Despite the obvious drawback of only having data from 1997 and onwards the picture is quite clear. Between 1997 and 2009 the overall household balance sheet in Japan has remained pretty "stable" rising from trn 1285 JPY in 1997 to about trn 1440 in 2009 JPY (current prices). I choose to put stable in quotations mark here since the real thing to notice is the lack of expansion (i.e. debt driven asset expansions) by part of Japanese households to reflect the fact that there was no housing bubble let alone any other kind of bubble in Japan in the period in question. The main point is of course that despite a continuing decline in the rate of savings from a flow perspective, Japanese households are not (yet!) engaged in any meaningful de-stocking towards what ever end point the economy would reach if ageing households and indeed the society as a whole began to run down its stock of savings.

In terms of composition, we find evidence of the often cited fact that Japanse households are quite risk averse Nakagawa and Shimizu (2000) holding between 50% and 55% of their total assets in either deposits or currency. In comparison, and while direct holdings of shares and investment trusts have indeed risen over the period, this entry still makes up only about 11% of the total balance sheet in 2009. Naturally, there is some cyclical effect here as the total share (value) of risky assets held directly in portfolio of Japanse households peaked in the years 2005 to 2007 at about 16-17%. Moreover, it is safe to conclude that if we include indirect holdings of risky assets through pension and insurance holdings, the picture becomes more balanced.

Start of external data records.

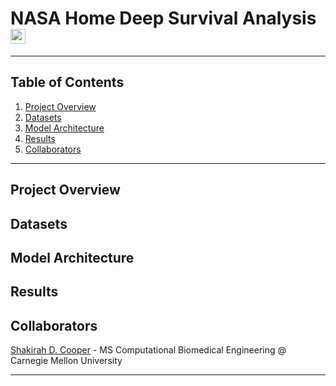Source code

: # NASA Home Deep Survival Analysis <img src="https://drive.google.com/uc?export=view&id=1iVZTOw1rmUd97ngsiVQQr-sL1S9b6dIK" width="24" height="24">

***

## Table of Contents
1. [Project Overview](#project-overview)
2. [Datasets](#datasets)
3. [Model Architecture](#model)
4. [Results](#results)
5. [Collaborators](#collab)

***
<a name = "project-overview"></a>
## Project Overview


<a name = "datasets"></a>
## Datasets


<a name = "model"></a>
## Model Architecture


<a name = "results"></a>
## Results 


<a name = "collab"></a>
## Collaborators
[Shakirah D. Cooper](https://github.com/ArchaePi) - MS Computational Biomedical Engineering @ Carnegie Mellon University

***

Looking at direct evidence of dissaving, we find none in the aggregate. Over the period in question the stock value of time, savings, and transferable deposits have gone up by 11% (i.e. a net addition of savings by the Japanese household) from some bn 665 JPY in 1997 to bn 742 JPY in 2009. Moreover, it is remarkable to see that the amount of currency held by Japanese households have increased by 40% in the same period. This suggests, more than anything, the risk aversion of Japanese households. Finally, I think it is worth to mention that although the amount of bonds held directly by Japanese households is next to none, Japanese households are naturally doing a substantial part of the heavy lifting in terms of financing the ongoing and almost perpetual deficit spending by part of Japan's governments. In this way, the large bulk of deposits as well as insurance and pension funds are very likely to be substantially invested (de-facto) in Japanese government bonds.

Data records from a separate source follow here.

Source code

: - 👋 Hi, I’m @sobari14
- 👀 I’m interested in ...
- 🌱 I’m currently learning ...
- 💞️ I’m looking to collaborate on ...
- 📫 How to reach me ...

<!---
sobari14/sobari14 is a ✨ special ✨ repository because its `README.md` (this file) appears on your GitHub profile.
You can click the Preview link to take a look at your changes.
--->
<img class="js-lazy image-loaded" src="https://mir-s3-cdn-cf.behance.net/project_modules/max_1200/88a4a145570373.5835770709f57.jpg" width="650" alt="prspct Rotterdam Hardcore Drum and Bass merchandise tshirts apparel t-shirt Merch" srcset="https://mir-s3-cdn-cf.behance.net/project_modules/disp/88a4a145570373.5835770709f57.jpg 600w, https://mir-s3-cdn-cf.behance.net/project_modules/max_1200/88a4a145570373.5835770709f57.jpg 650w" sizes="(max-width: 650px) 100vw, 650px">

As an interim conclusion ans while a first glance suggests that Japan indeed is dissaving through its household sector it is an argument which does not hold entirely up to scrutiny. It is important for me to emphasize two things. Firstly, I don't dispute the analysis in Horioka (2009) and thus the wide range of previous studies that have shown how the life cycle model of savings is well calibrated to a Japanese context. However, I do think it is important to differentiate it with the points above and particularly the notion that Japanese households, as a whole, do not seem to be rapidly dissaving to the extent that many claim. Secondly, I want to reiterate the point that I am not arguing that dissaving will never occur in the aggregate. What I am saying however is that looking at the dissaving of the elderly and concluding that this will lead Japan towards an external current account deficit misses the current and real effect from ageing in Japan. Consequently, the picture of Japan at the present time running an almost perpetual external surplus is one of an economy fighting like hell to avoid obvious end point that would occur in the event of rapid de-stocking/dissaving.

Corporate Savings - Restraining Consumption through Retained Earnings?

Traditionally, economic models such as e.g. an OLG model set in an open economy context does not discriminate between the savings of corporates and households Rogoff and Obstfeld (1996) and Mason (1988) which is often because our economic models are set-up in a representative agent framework where the representative consumer is the sole shareholder of the representative firm and thus must be the sole beneficiary of whatever earnings (retained or otherwise) the company has. In a widely cited study Friend (1985) concludes that there is a moderate degree of substitutability between household and corporate savings which sounds about right to me.

In practice though and although principal agent problems and a thick corporate veil may make the direct link very sluggish, once foreign ownership of the domestic market cap is accounted for (about 20% in Japan's case I would say) there should no problem substituting corporate for private savings. In any case and to the extent that there is indeed a very long way from the dividends of Japanese corporates to the pockets of households it is, I assume, exactly here that Martin Wolf inserts his main argument.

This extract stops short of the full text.